◆ **Exercise aim**: Records follow. Copy every line with "economics".

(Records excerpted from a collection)
──────────────────────────────

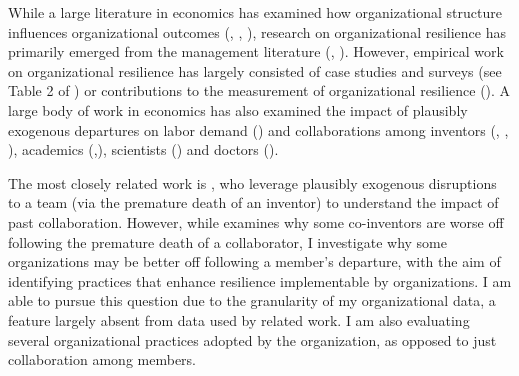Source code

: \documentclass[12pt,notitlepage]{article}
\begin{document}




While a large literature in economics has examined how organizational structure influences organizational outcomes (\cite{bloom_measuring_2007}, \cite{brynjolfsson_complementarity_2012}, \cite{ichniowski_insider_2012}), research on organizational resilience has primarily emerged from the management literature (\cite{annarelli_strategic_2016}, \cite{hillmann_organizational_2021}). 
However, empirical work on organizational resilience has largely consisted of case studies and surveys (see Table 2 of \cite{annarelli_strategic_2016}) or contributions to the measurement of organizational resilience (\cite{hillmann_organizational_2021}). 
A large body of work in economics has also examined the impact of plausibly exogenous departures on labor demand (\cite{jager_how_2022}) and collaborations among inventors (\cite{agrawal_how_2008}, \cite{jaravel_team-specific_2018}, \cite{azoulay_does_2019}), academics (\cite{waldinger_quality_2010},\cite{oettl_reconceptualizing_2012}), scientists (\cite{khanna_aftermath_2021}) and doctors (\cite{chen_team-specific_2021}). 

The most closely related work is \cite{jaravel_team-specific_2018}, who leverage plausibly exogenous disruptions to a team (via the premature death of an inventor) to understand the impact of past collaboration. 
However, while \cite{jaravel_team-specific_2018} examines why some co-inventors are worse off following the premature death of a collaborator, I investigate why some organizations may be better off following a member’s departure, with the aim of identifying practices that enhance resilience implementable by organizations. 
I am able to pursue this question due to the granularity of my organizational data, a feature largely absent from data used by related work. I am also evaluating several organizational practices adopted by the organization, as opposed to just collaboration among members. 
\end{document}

──────────────────────────────

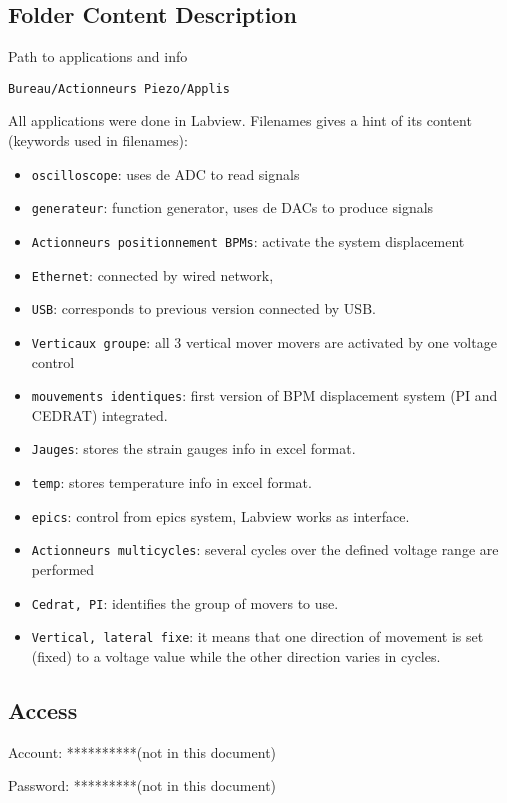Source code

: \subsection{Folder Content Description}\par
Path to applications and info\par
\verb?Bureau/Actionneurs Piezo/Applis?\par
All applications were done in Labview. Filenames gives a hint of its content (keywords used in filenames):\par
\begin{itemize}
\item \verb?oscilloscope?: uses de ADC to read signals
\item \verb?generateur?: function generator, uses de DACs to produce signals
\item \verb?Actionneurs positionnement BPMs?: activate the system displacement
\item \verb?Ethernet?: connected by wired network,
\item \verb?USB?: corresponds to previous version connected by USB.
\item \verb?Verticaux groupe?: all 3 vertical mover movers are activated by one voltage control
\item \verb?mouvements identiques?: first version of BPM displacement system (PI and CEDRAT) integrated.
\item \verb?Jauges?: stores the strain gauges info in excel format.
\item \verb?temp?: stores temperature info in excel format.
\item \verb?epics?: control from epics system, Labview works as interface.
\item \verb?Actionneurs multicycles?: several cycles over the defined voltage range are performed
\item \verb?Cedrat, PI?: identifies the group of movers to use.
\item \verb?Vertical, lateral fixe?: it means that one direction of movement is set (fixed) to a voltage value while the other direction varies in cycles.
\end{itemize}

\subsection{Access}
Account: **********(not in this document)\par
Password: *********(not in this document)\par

──────────────────────────────

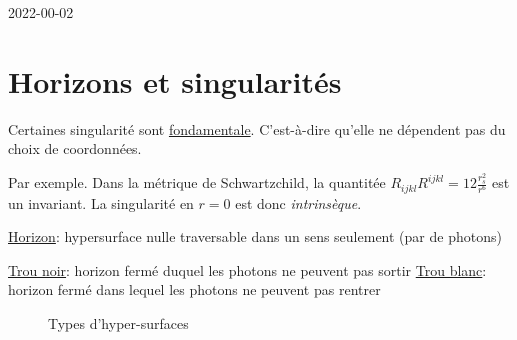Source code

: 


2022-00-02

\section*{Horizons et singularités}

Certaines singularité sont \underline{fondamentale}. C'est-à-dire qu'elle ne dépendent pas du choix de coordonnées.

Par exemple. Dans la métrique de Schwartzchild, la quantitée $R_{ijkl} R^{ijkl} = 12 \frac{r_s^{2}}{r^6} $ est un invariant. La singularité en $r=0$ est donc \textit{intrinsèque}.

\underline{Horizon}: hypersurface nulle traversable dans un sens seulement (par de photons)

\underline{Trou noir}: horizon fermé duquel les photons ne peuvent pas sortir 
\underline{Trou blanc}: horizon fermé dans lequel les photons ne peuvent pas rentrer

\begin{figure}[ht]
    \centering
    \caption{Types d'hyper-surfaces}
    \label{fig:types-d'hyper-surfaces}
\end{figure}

──────────────────────────────

◆ **The completed task**:
While a large literature in economics has examined how organizational structure influences organizational outcomes (\cite{bloom_measuring_2007}, \cite{brynjolfsson_complementarity_2012}, \cite{ichniowski_insider_2012}), research on organizational resilience has primarily emerged from the management literature (\cite{annarelli_strategic_2016}, \cite{hillmann_organizational_2021}). 
A large body of work in economics has also examined the impact of plausibly exogenous departures on labor demand (\cite{jager_how_2022}) and collaborations among inventors (\cite{agrawal_how_2008}, \cite{jaravel_team-specific_2018}, \cite{azoulay_does_2019}), academics (\cite{waldinger_quality_2010},\cite{oettl_reconceptualizing_2012}), scientists (\cite{khanna_aftermath_2021}) and doctors (\cite{chen_team-specific_2021}). 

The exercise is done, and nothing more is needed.